Brattleboro's Center for Health and Learning asks state to step up for suicide prevention


BRATTLEBORO >> A local organization will not receive its three-year consecutive $479,000 grant that helps pay for its suicide prevention program.

Since 2011 the Center for Health and Learning has received two three-year federal grants for suicide prevention from the Garrett Lee Smith Memorial funding out of the Substance Abuse and Mental Health Services Administration. CHL was involved in responding to a new round of the Garret Lee Smith Memorial funding, but they did not receive it this year.

"Currently the state allocates only a $100,000 for this significant public health problem, if you consider the millions of dollars spent on other public health problems of this magnitude, that $100,000 is a very small amount of money,"said JoEllen Tarallo-Falk, Executive Director at CHL. "Funding will enable us to provide training to clinicians to identify and treat suicidally, and to support schools in offering the Lifelines curriculum along with implementing the many other strategies outlined in the Vermont Suicide Prevention Platform 2015." Further resources about this are available at

According to Tarallo-Falk, there are more deaths by suicide in Vermont than traffic fatalities, homicides and drownings combined.

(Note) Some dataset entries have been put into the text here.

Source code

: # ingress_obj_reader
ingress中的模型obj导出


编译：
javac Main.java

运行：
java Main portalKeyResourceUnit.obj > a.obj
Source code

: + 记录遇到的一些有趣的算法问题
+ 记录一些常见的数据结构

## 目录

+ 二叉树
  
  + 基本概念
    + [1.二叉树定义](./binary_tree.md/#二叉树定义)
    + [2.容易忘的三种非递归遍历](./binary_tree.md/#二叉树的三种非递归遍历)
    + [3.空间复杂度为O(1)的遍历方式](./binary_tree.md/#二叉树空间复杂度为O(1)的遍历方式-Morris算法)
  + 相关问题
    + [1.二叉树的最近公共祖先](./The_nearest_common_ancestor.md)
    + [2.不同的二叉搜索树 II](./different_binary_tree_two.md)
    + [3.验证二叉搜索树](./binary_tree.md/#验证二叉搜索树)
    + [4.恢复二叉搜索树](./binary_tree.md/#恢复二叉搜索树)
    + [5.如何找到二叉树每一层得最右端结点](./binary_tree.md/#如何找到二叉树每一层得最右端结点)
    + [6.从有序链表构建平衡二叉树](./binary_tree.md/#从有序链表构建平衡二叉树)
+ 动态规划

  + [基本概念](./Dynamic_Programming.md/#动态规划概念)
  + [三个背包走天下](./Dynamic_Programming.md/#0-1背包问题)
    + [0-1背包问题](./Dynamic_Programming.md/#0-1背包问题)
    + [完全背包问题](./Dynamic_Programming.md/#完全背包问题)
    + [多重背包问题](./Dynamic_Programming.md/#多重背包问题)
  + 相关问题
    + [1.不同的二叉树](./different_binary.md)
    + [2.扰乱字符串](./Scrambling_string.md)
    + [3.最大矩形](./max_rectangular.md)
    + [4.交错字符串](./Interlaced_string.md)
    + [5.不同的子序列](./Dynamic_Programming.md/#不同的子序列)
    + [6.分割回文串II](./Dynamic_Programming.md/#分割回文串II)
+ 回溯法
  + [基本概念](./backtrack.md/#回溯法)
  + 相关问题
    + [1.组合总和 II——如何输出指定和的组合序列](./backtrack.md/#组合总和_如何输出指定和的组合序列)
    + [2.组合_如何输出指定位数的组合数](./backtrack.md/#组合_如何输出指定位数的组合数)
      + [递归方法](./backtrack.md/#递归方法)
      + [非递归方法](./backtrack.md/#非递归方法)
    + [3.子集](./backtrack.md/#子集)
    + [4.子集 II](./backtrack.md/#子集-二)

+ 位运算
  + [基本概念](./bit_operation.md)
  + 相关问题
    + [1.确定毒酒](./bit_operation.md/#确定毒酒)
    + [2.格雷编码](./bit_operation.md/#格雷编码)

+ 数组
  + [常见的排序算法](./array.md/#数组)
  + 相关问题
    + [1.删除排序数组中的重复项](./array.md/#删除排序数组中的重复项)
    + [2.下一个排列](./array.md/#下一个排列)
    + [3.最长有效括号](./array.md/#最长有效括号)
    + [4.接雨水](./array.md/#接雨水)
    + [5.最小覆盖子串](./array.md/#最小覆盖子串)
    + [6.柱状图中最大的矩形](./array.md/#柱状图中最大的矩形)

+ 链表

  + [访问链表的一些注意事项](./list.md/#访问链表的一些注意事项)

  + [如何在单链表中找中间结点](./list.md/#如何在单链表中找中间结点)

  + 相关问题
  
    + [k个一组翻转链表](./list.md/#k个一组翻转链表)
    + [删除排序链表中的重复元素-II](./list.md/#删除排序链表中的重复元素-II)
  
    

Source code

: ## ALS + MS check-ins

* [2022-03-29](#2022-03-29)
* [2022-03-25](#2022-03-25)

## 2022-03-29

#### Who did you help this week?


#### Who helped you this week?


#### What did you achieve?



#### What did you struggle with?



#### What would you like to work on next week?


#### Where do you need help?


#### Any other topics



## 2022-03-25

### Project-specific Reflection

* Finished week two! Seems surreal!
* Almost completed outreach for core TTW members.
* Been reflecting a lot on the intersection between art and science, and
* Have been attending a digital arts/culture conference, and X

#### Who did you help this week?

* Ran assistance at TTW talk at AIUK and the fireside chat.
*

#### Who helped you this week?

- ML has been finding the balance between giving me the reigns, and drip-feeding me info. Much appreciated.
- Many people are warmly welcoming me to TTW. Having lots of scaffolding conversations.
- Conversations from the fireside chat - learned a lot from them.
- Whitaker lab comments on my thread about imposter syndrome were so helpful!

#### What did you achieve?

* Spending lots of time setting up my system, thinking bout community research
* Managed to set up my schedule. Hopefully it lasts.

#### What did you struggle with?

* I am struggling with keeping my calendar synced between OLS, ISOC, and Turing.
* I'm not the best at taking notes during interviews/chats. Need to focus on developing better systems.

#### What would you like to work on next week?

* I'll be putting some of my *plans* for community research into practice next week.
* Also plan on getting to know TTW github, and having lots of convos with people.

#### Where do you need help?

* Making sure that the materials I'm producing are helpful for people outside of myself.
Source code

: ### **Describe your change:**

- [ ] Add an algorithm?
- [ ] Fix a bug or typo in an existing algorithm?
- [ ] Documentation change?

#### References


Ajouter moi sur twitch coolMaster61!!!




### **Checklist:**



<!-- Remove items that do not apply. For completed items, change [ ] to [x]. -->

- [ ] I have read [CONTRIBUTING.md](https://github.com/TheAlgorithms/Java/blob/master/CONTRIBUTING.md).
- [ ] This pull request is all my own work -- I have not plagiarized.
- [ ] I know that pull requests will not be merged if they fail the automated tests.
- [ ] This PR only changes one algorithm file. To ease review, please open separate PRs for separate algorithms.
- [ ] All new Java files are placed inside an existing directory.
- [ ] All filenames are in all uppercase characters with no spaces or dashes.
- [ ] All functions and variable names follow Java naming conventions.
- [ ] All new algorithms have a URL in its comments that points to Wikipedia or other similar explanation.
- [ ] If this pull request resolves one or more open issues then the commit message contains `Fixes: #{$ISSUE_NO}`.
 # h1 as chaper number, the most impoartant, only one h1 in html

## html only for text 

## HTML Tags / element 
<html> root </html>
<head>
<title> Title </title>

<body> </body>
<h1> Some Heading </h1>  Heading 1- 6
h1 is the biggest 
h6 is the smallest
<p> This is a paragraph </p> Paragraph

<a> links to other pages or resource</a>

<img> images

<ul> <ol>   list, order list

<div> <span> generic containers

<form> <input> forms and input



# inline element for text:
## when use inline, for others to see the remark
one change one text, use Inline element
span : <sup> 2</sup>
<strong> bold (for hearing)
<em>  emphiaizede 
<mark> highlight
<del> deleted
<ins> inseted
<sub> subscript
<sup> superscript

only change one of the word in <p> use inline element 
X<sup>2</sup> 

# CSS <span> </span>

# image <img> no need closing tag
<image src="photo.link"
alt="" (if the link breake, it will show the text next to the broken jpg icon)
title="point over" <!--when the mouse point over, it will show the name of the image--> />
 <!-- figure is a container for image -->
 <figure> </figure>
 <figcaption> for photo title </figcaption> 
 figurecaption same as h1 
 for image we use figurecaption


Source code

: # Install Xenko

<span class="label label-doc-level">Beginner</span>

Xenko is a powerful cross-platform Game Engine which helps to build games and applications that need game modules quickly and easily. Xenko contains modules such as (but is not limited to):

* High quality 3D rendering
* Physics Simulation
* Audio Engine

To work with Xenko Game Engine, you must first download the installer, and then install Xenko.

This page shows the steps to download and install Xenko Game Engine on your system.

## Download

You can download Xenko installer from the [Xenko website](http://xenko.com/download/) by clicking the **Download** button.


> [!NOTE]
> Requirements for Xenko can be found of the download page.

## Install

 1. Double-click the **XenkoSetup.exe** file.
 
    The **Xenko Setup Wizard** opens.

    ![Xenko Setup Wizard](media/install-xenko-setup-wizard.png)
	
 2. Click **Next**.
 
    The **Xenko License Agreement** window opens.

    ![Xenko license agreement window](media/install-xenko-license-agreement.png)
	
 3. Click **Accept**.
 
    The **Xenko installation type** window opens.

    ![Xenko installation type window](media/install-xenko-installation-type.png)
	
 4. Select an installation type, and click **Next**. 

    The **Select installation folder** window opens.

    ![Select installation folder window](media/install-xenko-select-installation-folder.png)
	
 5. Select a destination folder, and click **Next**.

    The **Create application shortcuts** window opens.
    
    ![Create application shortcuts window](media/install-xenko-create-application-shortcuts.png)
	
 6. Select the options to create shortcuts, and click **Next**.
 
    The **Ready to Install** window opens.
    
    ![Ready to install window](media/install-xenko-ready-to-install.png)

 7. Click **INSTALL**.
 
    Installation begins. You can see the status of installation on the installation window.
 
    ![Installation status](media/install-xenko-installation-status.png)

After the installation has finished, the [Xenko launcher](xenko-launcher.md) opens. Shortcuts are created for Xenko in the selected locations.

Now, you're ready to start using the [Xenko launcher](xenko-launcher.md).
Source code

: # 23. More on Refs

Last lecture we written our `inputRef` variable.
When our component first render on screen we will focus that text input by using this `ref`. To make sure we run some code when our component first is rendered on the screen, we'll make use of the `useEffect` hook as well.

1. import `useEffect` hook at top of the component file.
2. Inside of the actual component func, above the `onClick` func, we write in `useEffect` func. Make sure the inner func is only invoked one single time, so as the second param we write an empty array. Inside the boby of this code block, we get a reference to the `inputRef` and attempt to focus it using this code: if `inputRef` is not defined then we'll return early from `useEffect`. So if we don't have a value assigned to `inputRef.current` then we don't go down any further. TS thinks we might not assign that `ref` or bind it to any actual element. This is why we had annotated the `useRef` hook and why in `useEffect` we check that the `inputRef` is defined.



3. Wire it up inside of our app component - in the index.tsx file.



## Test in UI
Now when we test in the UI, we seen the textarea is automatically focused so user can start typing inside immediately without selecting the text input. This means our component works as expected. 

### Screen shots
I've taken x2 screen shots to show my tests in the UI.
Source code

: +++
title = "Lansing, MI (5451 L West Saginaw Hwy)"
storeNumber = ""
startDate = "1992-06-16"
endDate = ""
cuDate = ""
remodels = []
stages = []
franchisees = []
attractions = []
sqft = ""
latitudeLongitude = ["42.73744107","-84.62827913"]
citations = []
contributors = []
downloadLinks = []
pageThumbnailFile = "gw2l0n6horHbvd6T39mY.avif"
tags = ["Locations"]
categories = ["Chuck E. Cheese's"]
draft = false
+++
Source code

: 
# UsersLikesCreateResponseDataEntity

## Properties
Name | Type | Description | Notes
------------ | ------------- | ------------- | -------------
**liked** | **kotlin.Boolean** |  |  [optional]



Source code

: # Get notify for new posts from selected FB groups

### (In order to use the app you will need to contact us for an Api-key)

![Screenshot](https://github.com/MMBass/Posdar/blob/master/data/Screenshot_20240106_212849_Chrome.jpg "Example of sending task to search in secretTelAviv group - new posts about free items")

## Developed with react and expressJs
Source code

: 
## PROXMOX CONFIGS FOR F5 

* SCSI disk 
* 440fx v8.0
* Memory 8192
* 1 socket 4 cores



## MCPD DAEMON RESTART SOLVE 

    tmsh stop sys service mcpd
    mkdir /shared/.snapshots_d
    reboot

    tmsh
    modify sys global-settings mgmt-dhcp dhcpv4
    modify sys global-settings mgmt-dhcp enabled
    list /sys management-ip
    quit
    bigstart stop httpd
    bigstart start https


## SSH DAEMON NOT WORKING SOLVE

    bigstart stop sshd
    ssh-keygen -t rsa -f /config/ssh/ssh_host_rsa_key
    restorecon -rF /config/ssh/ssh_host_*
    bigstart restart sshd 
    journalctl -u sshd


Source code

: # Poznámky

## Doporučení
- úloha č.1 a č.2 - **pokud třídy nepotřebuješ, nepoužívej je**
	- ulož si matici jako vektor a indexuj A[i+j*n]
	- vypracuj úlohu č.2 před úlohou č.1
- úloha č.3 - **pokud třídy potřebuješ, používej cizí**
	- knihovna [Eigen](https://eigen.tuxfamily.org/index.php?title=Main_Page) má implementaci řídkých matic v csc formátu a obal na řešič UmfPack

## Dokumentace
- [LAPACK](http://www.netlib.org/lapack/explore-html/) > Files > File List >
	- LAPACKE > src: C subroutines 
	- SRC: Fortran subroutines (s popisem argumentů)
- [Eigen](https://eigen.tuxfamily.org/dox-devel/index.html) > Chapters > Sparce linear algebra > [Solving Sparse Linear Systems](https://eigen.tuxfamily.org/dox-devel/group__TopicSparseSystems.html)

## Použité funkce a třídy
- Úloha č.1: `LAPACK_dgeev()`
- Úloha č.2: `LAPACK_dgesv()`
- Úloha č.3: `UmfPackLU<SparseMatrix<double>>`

She also mentioned that it is the second leading cause of death for Vermonters ages 14 to 35, third leading cause of death for ages 35 to 44, and it is in the top seven causes of death for all Vermonters.

The Suicide Prevention Center at CHL received $100,000 in 2014 and 2015 from the state allocation, and this year, Governor Peter Shumlin's budget and the Department of Mental Health requested an additional $72,000. According to Tarallo-Falk, The House Appropriations Committee cut the new $72,000 request. The senate appropriations committee is finalizing their budget, which may reinstate the $72,000 request. In short, Tarallo-Falk says there is no longer federal funding for suicide prevention in the state of Vermont.

"(The Garrett Lee Smith Suicide Prevention grant) basically drove all of our suicide prevention work, including development of the UMatter campaign, suicide prevention campaigns in schools and staffing those trainings, the Suicide Prevention Symposium, and suicide prevention campaigns in the community," said Alexander B. Potter, Program Specialist at CHL. "The suicide prevention coalition was born out of that money."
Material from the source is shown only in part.